Что же до пряников, то в столице они всегда были привозными. До конца восемнадцатого века Москву пряниками снабжала Вязьма. От тех, «вяземских» времен остался нам пряник в виде двуглавого орла. Был он так искусно и с таким и подробностями испечен, что томился в музее недолго — в один прекрасный день взмахнул глазированными крыльями и улетел. Вот это пустое место с остатками орлиного пряничного помета и показывают экскурсантам. Теперь-то о вяземских пряниках почти никто не помнит даже и в самой Вязьме, а не то что в Москве — всё заполонили тульские пряники. Если все же испечь вяземский пряник и положить его рядом с тульским, можно увидеть, как последний станет черстветь и плесневеть буквально на глазах. Кстати, если уж речь зашла о пряниках, нельзя не рассказать об еще одном пряничном экспонате. Всем известно, что самые распространенные пряники — печатные, но мало кто знает, что в девятьсот пятом году на Пресне в большевистской подпольной пекарне восставшие рабочие пекли непечатные пряники. Продавали их как по одному, так и в наборах из трех или четырех пряников, уложенных в специальные коробки таким образом, чтобы получались трех— или четырехэтажные выражения. Один трехэтажный набор чудом сохранился. На нем мелкими буквами такое написано… Пекли их аж до семнадцатого года. В начале восемнадцатого власти пекарню в одночасье прикрыли и от пряников решительно перешли к кнутам.
В том разделе экспозиции, что посвящен калачам, не пройдем мимо небольшого раскрашенного лубка «Пьяные охотнорядские мясники, взяв в руки свиные рыла, отправляются в калашный ряд». Не стоит, однако, думать, что пекари были беззащитны перед свирепыми мясниками. В архивах тверской полицейской части сохранился протокол допроса одного дюжего подмастерья калашников, который только взятием саечек за испуг сделал трех мясников инвалидами.
Одним из излюбленных народных лакомств были и остаются крендели. В Россию впервые крендель привез Петр Первый из Выборга, для чего ему пришлось осадить и взять город штурмом. Начиная с середины девятнадцатого века, у нас пекут самые разнообразные крендели — большие и маленькие, соленые и сладкие, с маком и орехами, с тмином и сыром. Не стану вас утомлять рассказами о них, но обращу внимание на странную, на первый взгляд, фотографию маленького кренделька, висящую в самом углу зала. Половина его изображения закрыта точно серой вуалью. Это тот самый кренделек, которым несколько лет назад подавился Джордж Буш-младший. И серая вуаль, как вы сами понимаете, вовсе не дефект фотографии. Не пришло еще время открывать ее всю.

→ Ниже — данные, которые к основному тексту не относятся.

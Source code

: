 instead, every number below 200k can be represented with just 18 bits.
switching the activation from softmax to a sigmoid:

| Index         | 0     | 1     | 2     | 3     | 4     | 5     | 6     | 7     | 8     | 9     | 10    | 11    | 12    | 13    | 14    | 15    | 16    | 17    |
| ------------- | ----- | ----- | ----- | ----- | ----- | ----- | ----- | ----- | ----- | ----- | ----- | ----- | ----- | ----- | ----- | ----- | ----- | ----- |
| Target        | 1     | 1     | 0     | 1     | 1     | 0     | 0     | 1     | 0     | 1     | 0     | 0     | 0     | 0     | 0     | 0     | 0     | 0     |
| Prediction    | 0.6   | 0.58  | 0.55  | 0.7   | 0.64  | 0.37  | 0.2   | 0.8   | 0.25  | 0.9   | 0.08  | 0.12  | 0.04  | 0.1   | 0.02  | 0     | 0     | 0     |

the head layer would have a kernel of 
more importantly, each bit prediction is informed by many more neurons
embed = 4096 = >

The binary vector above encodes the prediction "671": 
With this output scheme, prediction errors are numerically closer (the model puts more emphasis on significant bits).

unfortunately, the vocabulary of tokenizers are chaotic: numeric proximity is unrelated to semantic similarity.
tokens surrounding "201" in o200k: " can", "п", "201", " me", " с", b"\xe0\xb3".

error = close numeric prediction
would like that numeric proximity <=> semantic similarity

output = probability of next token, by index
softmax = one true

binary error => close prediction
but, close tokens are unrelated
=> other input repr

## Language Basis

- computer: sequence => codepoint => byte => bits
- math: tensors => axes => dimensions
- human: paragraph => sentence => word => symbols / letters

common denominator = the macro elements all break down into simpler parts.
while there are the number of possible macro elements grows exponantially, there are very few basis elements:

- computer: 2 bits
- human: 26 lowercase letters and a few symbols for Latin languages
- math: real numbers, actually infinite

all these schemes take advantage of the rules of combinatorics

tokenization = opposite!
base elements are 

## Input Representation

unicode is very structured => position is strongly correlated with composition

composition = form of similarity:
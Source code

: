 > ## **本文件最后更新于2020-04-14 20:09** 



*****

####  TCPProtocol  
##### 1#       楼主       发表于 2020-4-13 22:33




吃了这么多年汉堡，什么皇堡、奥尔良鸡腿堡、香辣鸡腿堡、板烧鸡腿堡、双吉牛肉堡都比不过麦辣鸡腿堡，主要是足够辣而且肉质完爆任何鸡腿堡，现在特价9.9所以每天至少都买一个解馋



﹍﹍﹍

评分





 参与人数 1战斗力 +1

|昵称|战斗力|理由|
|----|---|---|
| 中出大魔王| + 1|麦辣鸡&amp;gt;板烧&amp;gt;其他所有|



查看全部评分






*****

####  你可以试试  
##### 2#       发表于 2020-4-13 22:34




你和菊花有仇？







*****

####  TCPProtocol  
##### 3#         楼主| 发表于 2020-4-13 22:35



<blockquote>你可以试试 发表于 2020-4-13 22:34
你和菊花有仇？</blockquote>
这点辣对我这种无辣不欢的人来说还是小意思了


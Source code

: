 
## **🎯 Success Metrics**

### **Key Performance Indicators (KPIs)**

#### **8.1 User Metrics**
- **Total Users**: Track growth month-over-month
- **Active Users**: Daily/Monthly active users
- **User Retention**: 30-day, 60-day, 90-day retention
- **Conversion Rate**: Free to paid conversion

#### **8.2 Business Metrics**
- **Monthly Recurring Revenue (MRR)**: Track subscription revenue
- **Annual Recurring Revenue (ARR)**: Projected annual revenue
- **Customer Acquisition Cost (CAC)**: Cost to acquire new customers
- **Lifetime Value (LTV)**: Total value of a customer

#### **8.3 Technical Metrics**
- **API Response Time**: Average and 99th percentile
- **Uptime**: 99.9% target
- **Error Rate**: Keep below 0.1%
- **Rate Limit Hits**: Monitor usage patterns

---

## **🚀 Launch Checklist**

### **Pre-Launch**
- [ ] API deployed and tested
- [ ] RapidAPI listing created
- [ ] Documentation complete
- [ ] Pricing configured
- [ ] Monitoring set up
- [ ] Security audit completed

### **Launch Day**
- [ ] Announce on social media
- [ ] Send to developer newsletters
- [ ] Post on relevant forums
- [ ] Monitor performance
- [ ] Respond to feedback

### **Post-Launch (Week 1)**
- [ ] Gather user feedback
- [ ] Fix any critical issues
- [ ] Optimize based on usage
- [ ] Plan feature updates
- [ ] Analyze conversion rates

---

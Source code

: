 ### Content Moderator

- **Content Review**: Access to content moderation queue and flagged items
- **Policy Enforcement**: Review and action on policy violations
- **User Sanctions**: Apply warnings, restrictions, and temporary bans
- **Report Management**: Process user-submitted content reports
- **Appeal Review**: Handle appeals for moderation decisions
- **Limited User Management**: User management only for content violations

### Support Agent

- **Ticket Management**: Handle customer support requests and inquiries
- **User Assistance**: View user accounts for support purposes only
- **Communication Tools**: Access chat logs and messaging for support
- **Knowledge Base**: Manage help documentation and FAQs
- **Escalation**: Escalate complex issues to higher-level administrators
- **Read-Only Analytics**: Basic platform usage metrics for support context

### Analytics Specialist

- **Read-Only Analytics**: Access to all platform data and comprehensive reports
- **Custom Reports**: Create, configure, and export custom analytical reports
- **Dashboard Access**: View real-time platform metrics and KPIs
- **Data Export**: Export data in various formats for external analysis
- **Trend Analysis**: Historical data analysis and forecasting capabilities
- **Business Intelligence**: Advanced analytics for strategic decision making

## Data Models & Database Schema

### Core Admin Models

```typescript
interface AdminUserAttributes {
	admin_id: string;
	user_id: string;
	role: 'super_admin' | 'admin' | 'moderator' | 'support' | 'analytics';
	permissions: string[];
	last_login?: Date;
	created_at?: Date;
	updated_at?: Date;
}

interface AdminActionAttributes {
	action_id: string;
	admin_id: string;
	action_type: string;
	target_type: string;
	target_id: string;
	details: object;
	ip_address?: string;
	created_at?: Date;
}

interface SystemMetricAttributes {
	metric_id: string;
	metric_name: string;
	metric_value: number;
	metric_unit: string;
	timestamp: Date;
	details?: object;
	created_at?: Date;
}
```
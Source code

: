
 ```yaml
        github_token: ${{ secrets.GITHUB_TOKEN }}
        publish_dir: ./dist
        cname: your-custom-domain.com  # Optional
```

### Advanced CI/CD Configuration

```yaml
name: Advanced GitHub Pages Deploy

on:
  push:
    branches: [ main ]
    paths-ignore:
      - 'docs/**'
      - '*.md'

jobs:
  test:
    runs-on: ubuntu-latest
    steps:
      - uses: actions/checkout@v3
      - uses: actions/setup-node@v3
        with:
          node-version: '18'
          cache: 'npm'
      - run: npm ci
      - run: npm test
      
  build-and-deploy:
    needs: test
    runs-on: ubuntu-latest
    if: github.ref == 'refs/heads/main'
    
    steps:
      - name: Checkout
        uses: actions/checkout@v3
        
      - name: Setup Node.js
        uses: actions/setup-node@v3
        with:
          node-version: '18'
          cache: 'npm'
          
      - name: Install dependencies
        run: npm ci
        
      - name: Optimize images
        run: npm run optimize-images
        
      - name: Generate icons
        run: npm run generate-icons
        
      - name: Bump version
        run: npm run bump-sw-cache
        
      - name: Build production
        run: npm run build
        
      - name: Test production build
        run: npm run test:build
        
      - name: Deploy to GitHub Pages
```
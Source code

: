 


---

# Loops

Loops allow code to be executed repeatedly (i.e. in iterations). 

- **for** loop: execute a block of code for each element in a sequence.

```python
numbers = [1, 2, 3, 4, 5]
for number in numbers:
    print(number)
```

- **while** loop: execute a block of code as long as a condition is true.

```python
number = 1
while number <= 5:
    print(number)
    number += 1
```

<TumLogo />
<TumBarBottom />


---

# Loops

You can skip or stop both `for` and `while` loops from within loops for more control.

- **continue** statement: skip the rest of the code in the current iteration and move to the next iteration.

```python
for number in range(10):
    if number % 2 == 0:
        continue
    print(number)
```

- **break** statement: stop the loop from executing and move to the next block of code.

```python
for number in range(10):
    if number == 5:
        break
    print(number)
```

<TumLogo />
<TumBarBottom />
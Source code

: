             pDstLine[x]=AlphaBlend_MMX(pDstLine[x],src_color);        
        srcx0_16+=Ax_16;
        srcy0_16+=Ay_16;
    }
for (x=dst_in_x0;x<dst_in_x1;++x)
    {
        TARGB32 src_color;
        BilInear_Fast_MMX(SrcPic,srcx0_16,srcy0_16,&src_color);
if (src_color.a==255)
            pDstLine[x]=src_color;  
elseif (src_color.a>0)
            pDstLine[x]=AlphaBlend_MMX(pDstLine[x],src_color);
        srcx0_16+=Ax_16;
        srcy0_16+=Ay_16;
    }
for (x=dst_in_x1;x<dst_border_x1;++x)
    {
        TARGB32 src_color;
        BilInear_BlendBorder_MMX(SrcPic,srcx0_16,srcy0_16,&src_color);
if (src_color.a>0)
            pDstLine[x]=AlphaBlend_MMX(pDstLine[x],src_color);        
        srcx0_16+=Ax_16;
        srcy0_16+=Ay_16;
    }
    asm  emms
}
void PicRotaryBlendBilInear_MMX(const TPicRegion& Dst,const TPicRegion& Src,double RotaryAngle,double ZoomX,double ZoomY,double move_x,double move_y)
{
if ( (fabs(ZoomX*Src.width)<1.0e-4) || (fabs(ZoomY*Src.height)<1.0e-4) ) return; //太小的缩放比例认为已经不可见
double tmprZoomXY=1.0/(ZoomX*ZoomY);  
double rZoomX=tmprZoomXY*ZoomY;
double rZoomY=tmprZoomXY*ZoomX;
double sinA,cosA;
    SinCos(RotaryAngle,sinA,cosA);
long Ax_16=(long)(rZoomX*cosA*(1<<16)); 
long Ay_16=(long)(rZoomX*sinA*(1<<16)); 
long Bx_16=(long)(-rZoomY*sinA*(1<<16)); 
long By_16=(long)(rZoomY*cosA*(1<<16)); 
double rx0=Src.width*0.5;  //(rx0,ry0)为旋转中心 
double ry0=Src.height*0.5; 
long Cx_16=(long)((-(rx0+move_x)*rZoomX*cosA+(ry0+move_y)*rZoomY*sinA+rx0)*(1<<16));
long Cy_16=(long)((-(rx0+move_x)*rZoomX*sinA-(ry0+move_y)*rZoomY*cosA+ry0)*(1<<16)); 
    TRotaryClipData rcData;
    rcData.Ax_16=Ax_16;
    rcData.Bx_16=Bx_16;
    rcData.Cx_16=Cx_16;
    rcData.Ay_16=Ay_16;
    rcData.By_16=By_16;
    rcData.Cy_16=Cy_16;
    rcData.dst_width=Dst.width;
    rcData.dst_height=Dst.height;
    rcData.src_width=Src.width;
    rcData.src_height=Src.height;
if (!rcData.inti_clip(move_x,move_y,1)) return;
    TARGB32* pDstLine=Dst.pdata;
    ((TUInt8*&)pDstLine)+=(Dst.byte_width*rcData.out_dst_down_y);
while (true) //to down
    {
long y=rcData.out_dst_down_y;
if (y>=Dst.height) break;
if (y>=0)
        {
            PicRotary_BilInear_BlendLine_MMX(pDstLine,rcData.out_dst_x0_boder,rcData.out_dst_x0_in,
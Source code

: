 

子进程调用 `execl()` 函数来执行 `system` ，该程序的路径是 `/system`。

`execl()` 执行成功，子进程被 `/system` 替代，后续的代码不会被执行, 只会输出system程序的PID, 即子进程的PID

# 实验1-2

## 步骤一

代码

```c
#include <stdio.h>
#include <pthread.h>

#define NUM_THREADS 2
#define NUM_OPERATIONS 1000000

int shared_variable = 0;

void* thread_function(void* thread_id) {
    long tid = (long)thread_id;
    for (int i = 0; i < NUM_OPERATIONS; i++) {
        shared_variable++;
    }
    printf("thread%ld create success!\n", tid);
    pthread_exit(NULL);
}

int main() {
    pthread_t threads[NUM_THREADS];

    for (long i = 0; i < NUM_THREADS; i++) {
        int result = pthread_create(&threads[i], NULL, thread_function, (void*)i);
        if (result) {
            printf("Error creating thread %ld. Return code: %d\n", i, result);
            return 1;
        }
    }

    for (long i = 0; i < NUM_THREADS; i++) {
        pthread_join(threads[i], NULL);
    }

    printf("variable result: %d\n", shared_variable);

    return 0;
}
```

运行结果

Есть в Москве Сверчков переулок. Назван он так потому, что с екатерининских еще времен торговали здесь певчими сверчками, привезенными с Дальнего Востока — из Китая, Вьетнама и даже Сиамского королевства. Полюбились песни сверчков и вельможам, и купцам, и простому народу. Конечно, народ слушал своих, запечных, и этим был доволен, а вот вельможи выписывали себе тысячных заморских солистов. Выделывали они такие рулады, что особенно чувствительные дамы и девицы не выдерживали — пускали слезу, иногда и две. Одна беда — уж больно здоровы и страшны были сверчки на вид. Даже золоченые клетки не придавали им авантажности. Тогда придумали шить им крошечные камзольчики и башмачки с серебряными пряжками на все шесть ног. Нашли какого-то еврея-портного, который не только обшил их с головы до ног, но и смастерил им крошечные скрипочки. У князя Потемкина-Таврического был сверчковый квинтет, который играл и пел из Гайдна, Моцарта и Генделя. Бывало, их сиятельство наприглашает к себе гостей и давай их потчевать сверчковой музыкой. Как заиграют они «Маленькую ночную серенаду», как начнут подпевать своим скрипочкам — так у графа Румянцева-Задунайского чуть не апоплексический удар делается. В пику потемкинскому, Румянцев решил устроить свой сверчковый оркестр, но не на западный манер, а на наш, русский. Немедля послали за евреем-портным, и тот графским сверчкам сшил кумачовые косоворотки, стачал смазные сапожки из телячьей кожи самой тонкой выделки да смастерил такие звонкие балалаечки, что в момент, когда заиграли они русскую народную песню «Прощай радость, жизнь моя…», особенно чувствительные дамы и девицы не только пустили слезу, но и заплакали в три, а некоторые и в четыре ручья…
Оставим, однако, сверчков. Не за ними мы пришли в этот переулок. А пришли мы в один из уютных домов, оштукатуренных на классический манер. Такие стали строить в Москве как раз после войны с французами. В нем находится музей часов с кукушкой, который и является предметом нашего интереса.